>>
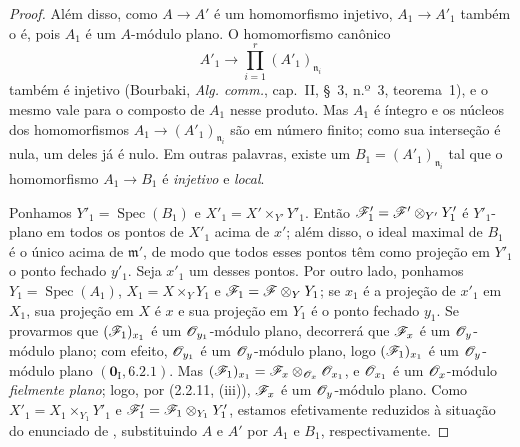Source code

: \begin{proof}
Além disso, como $A\to A'$
é um homomorfismo injetivo,
$A_1\to A'_1$ também o é,
pois $A_1$ é um $A$-módulo
plano. O homomorfismo canônico
\[
A'_1\longrightarrow
\prod_{i=1}^{r}(A'_1)_{\mathfrak n_i}
\]
também é injetivo (Bourbaki,
\emph{Alg. comm.}, cap.~II,
\S~3, n.º~3, teorema~1),
e o mesmo vale para o composto
de $A_1$ nesse produto. Mas
$A_1$ é íntegro e os núcleos
dos homomorfismos
$A_1\to(A'_1)_{\mathfrak n_i}$
são em número finito; como
sua interseção é nula, um
deles já é nulo. Em outras
palavras, existe um
$B_1=(A'_1)_{\mathfrak n_i}$
tal que o homomorfismo
$A_1\to B_1$ é \emph{injetivo}
e \emph{local}.

Ponhamos
$Y'_1=\operatorname{Spec}(B_1)$
e $X'_1=X'\times_{Y'}Y'_1$.
Então
$\sh{F}'_1=\sh{F}'\otimes_{Y'}Y'_1$
é $Y'_1$-plano em todos os
pontos de $X'_1$ acima de
$x'$; além disso, o ideal
maximal de $B_1$ é o único
acima de $\mathfrak m'$,
de modo que todos esses pontos
têm como projeção em $Y'_1$
o ponto fechado $y'_1$. Seja
$x'_1$ um desses pontos.
Por outro lado, ponhamos
$Y_1=\operatorname{Spec}(A_1)$,
$X_1=X\times_Y Y_1$ e
$\sh{F}_1=\sh{F}\otimes_Y Y_1$;
se $x_1$ é a projeção de $x'_1$
em $X_1$, sua projeção em
$X$ é $x$ e sua projeção em
$Y_1$ é o ponto fechado $y_1$.
Se provarmos que
$(\sh{F}_1)_{x_1}$ é um
$\sh{O}_{y_1}$-módulo plano,
decorrerá que $\sh{F}_x$ é um
$\sh{O}_y$-módulo plano; com
efeito, $\sh{O}_{y_1}$ é um
$\sh{O}_y$-módulo plano,
logo $(\sh{F}_1)_{x_1}$ é um
$\sh{O}_y$-módulo plano
$(\mathbf 0_{\mathrm I},6.2.1)$.
Mas $(\sh{F}_1)_{x_1}
=\sh{F}_x\otimes_{\sh{O}_x}
\sh{O}_{x_1}$, e $\sh{O}_{x_1}$
é um $\sh{O}_x$-módulo
\emph{fielmente plano}; logo,
por (2.2.11, (iii)),
$\sh{F}_x$ é um
$\sh{O}_y$-módulo plano.
Como $X'_1=X_1\times_{Y_1}Y'_1$
e $\sh{F}'_1=\sh{F}_1
\otimes_{Y_1}Y'_1$, estamos
efetivamente reduzidos à
situação do enunciado de
, substituindo
$A$ e $A'$ por $A_1$ e $B_1$,
respectivamente.


\end{proof}
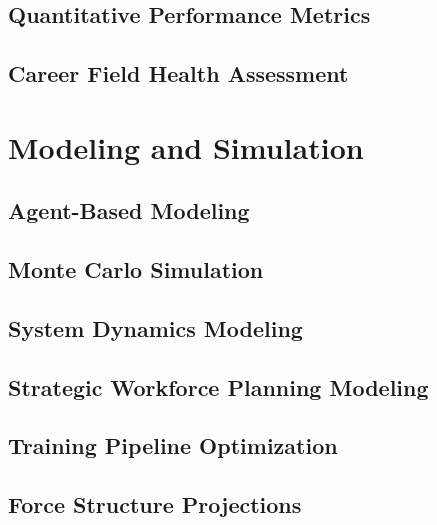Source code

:\documentclass[12pt,a4paper]{article}
\begin{document}
\subsection{Quantitative Performance Metrics}


\subsection{Career Field Health Assessment}


\newpage
\section{Modeling and Simulation}


\subsection{Agent-Based Modeling}


\subsection{Monte Carlo Simulation}


\subsection{System Dynamics Modeling}


\subsection{Strategic Workforce Planning Modeling}


\subsection{Training Pipeline Optimization}


\subsection{Force Structure Projections}

\end{document}

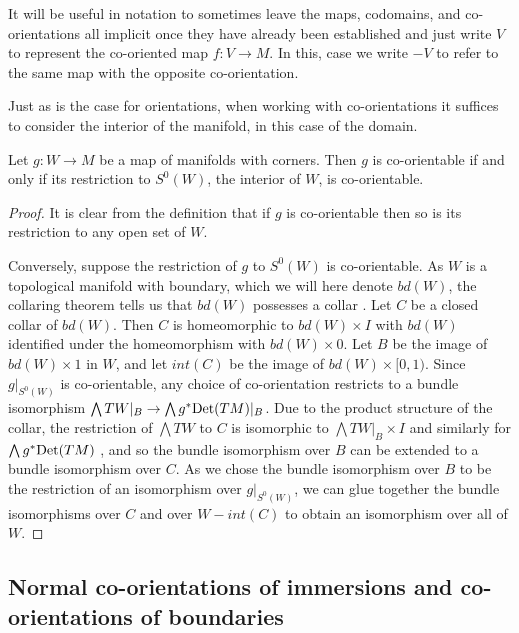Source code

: \begin{notation}\label{N: implicit notation}
	It will be useful in notation to sometimes leave the maps, codomains, and co-orientations all implicit once they have already been established and just write $V$ to represent the co-oriented map $f \colon V \to M$.
	In this, case we write $-V$ to refer to the same map with the opposite co-orientation.
\end{notation}

Just as is the case for orientations, when working with co-orientations it suffices to consider the interior of the manifold, in this case of the domain.

\begin{proposition}\label{P: interior co-orientation}
Let $g \colon W \to M$ be a map of manifolds with corners. Then $g$ is co-orientable if and only if its restriction to $S^0(W)$, the interior of $W$, is co-orientable.
\end{proposition}
\begin{proof}
It is clear from the definition that if $g$ is co-orientable then so is its restriction to any open set of $W$.

Conversely, suppose the restriction of $g$ to $S^0(W)$ is co-orientable. As $W$ is a topological manifold with boundary, which we will here denote $bd(W)$, the collaring theorem tells us that $bd(W)$ possesses a collar \cite[Theorem 2]{Bro62}. Let $C$ be a closed collar of $bd(W)$. Then $C$ is homeomorphic to $bd(W)\times I$ with $bd (W)$ identified under the homeomorphism with $bd(W) \times 0$. Let $B$ be the image of $bd(W) \times 1$ in $W$, and let $int(C)$ be the image of $bd(W) \times [0,1)$. Since $g|_{S^0(W)}$ is co-orientable, any choice of co-orientation restricts to a bundle isomorphism $\bigwedge TW|_B \to \bigwedge g^*{\rm Det}(TM)|_B$. Due to the product structure of the collar, the restriction of $\bigwedge TW$ to $C$ is isomorphic to $\bigwedge TW|_B \times I$ and similarly for $\bigwedge g^*{\rm Det}(TM)$ \cite[Theorem 3.4.4]{Hus94}, and so the bundle isomorphism over $B$ can be extended to a bundle isomorphism over $C$. As we chose the bundle isomorphism over $B$ to be the restriction of an isomorphism over $g|_{S^0(W)}$, we can glue together the bundle isomorphisms over $C$ and over $W-int(C)$ to obtain an isomorphism over all of $W$.
\end{proof}

\subsection{Normal co-orientations of immersions and co-orientations of boundaries}\label{S: normal orientation}


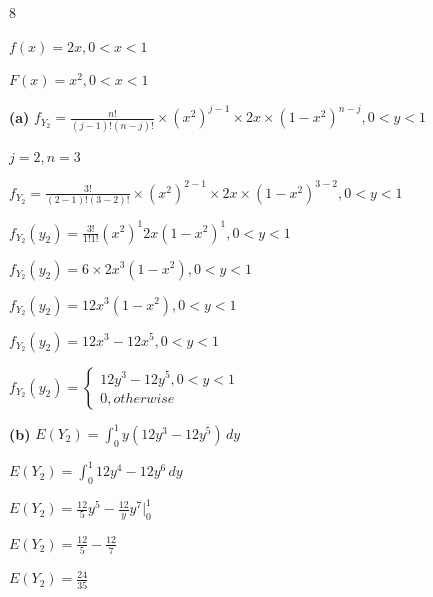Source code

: \documentclass[12 pt]{article}
\begin{document}
    \begin{exercise}{8}
    \hfill

    $f(x) = 2x, 0 < x < 1$

    $F(x) = x^2, 0< x < 1$

    \hfill

    \textbf{(a)} $f_{Y_2} = \frac{n!}{(j-1)!(n-j)!} \times (x^2)^{j-1} \times 2x \times (1-x^2)^{n-j}, 0 < y < 1$

    $j=2, n=3$

    $f_{Y_2} = \frac{3!}{(2-1)!(3-2)!} \times (x^2)^{2-1} \times 2x \times (1-x^2)^{3-2}, 0 < y < 1$

    $f_{Y_2}(y_2) = \frac{3!}{1!1!}(x^2)^1 2x (1-x^2)^1, 0 < y < 1$

    $f_{Y_2}(y_2) = 6 \times 2x^3 (1-x^2), 0 < y < 1$

    $f_{Y_2}(y_2) = 12x^3 (1-x^2), 0 < y < 1$

    $f_{Y_2}(y_2) = 12x^3 - 12x^5, 0 < y < 1$

    $f_{Y_2}(y_2) = \begin{cases}
        12y^3 - 12y^5, 0 < y < 1 \\
        0, otherwise
    \end{cases}$

    \hfill

    \textbf{(b)} $E(Y_2) = \int_{0}^{1} y (12y^3 - 12y^5) \, dy$

    $E(Y_2) = \int_{0}^{1} 12y^4 - 12y^6 \, dy$

    $E(Y_2) = \frac{12}{5}y^5 - \frac{12}{y}y^7 |_{0}^{1}$

    $E(Y_2) = \frac{12}{5} - \frac{12}{7}$

    $E(Y_2) = \frac{24}{35}$

    \hfill
    \end{exercise}
\end{document}
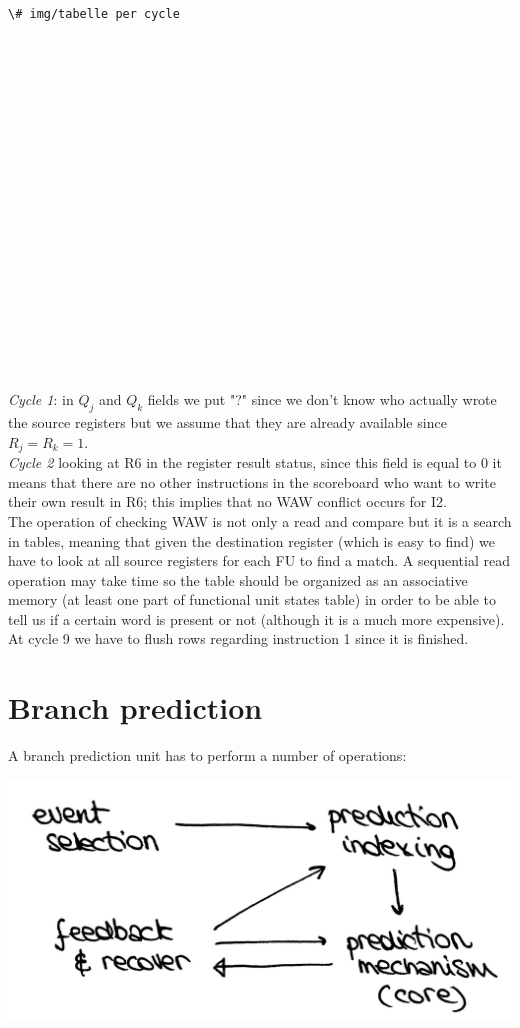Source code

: \begin{verbatim}
\# img/tabelle per cycle



















\end{verbatim}

\textit{Cycle 1}: in $Q_j$ and $Q_k$ fields we put "?" since we don't know who actually wrote the source registers but we assume that they are already available since $R_j=R_k=1$.\\

\textit{Cycle 2} looking at R6 in the register result status, since this field is equal to 0 it means that there are no other instructions in the scoreboard who want to write their own result in R6; this implies that no WAW conflict occurs for I2.\\

The operation of checking WAW is not only a read and compare but it is a search in tables, meaning that given the destination register (which is easy to find) we have to look at all source registers for each FU to find a match. A sequential read operation may take time so the table should be organized as an associative memory (at least one part of functional unit states table) in order to be able to tell us if a certain word is present or not (although it is a much more expensive).\\

At cycle 9 we have to flush rows regarding instruction 1 since it is finished.

\section{Branch prediction}

A branch prediction unit has to perform a number of operations:

\begin{center}
  \includegraphics[width=0.55\linewidth]{img/img3/12}
\end{center}

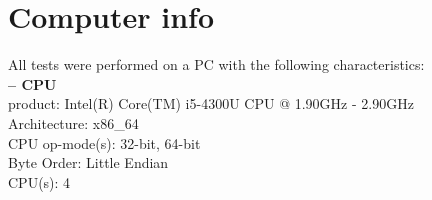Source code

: \documentclass[a4paper,11pt]{report}
\begin{document}
\section{Computer info}
All tests were performed on a PC with the following characteristics:\\
\textbf{-- CPU\\}
product:\hspace{17mm}        Intel(R) Core(TM) i5-4300U CPU @ 1.90GHz - 2.90GHz\\
Architecture:\hspace{9mm}   x86\_64\\
CPU op-mode(s):\hspace{2mm}  32-bit, 64-bit\\
Byte Order:\hspace{11mm}     Little Endian\\
CPU(s):\hspace{18mm}         4\\




\end{document}
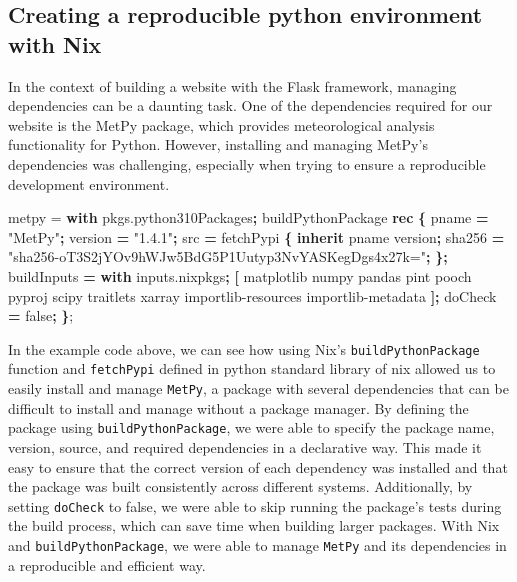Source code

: \documentclass[
]{article}
\newenvironment{Shaded}{\begin{snugshade}}{\end{snugshade}}
\newcommand{\ConstantTok}[1]{\textcolor[rgb]{0.00,0.00,0.00}{#1}}
\newcommand{\KeywordTok}[1]{\textcolor[rgb]{0.13,0.29,0.53}{\textbf{#1}}}
\newcommand{\NormalTok}[1]{#1}
\newcommand{\OperatorTok}[1]{\textcolor[rgb]{0.81,0.36,0.00}{\textbf{#1}}}
\newcommand{\StringTok}[1]{\textcolor[rgb]{0.31,0.60,0.02}{#1}}
\newcommand{\VariableTok}[1]{\textcolor[rgb]{0.00,0.00,0.00}{#1}}
\begin{document}
\hypertarget{creating-a-reproducible-python-environment-with-nix}{%
\subsection{Creating a reproducible python environment with Nix}\label{creating-a-reproducible-python-environment-with-nix}}

In the context of building a website with the Flask framework, managing dependencies can be a daunting task. One of the dependencies required for our website is the MetPy package, which provides meteorological analysis functionality for Python. However, installing and managing MetPy's dependencies was challenging, especially when trying to ensure a reproducible development environment.

\begin{Shaded}
\begin{Highlighting}[]
\NormalTok{metpy = }\KeywordTok{with}\NormalTok{ pkgs.python310Packages}\OperatorTok{;}
\NormalTok{  buildPythonPackage }\KeywordTok{rec} \OperatorTok{\{}
    \VariableTok{pname} \OperatorTok{=} \StringTok{"MetPy"}\OperatorTok{;}
    \VariableTok{version} \OperatorTok{=} \StringTok{"1.4.1"}\OperatorTok{;}
    \VariableTok{src} \OperatorTok{=}\NormalTok{ fetchPypi }\OperatorTok{\{}
      \KeywordTok{inherit}\NormalTok{ pname version}\OperatorTok{;}
      \VariableTok{sha256} \OperatorTok{=} \StringTok{"sha256{-}oT3S2jYOv9hWJw5BdG5P1Uutyp3NvYASKegDgs4x27k="}\OperatorTok{;}
    \OperatorTok{\};}
    \VariableTok{buildInputs} \OperatorTok{=} \KeywordTok{with}\NormalTok{ inputs.nixpkgs}\OperatorTok{;} \OperatorTok{[}
\NormalTok{      matplotlib}
\NormalTok{      numpy}
\NormalTok{      pandas}
\NormalTok{      pint}
\NormalTok{      pooch}
\NormalTok{      pyproj}
\NormalTok{      scipy}
\NormalTok{      traitlets}
\NormalTok{      xarray}
\NormalTok{      importlib{-}resources}
\NormalTok{      importlib{-}metadata}
    \OperatorTok{];}
    \VariableTok{doCheck} \OperatorTok{=} \ConstantTok{false}\OperatorTok{;}
  \OperatorTok{\}}\NormalTok{;}
\end{Highlighting}
\end{Shaded}

In the example code above, we can see how using Nix's \texttt{buildPythonPackage} function and \texttt{fetchPypi} defined in python standard library of nix allowed us to easily install and manage \texttt{MetPy}, a package with several dependencies that can be difficult to install and manage without a package manager. By defining the package using \texttt{buildPythonPackage}, we were able to specify the package name, version, source, and required dependencies in a declarative way. This made it easy to ensure that the correct version of each dependency was installed and that the package was built consistently across different systems. Additionally, by setting \texttt{doCheck} to false, we were able to skip running the package's tests during the build process, which can save time when building larger packages. With Nix and \texttt{buildPythonPackage}, we were able to manage \texttt{MetPy} and its dependencies in a reproducible and efficient way.
\end{document}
<<
=== Problem statement ===
Your answer should be all lines from the data that contain "Simulation".

=== Task output ===
\section{Modeling and Simulation}
\subsection{Monte Carlo Simulation}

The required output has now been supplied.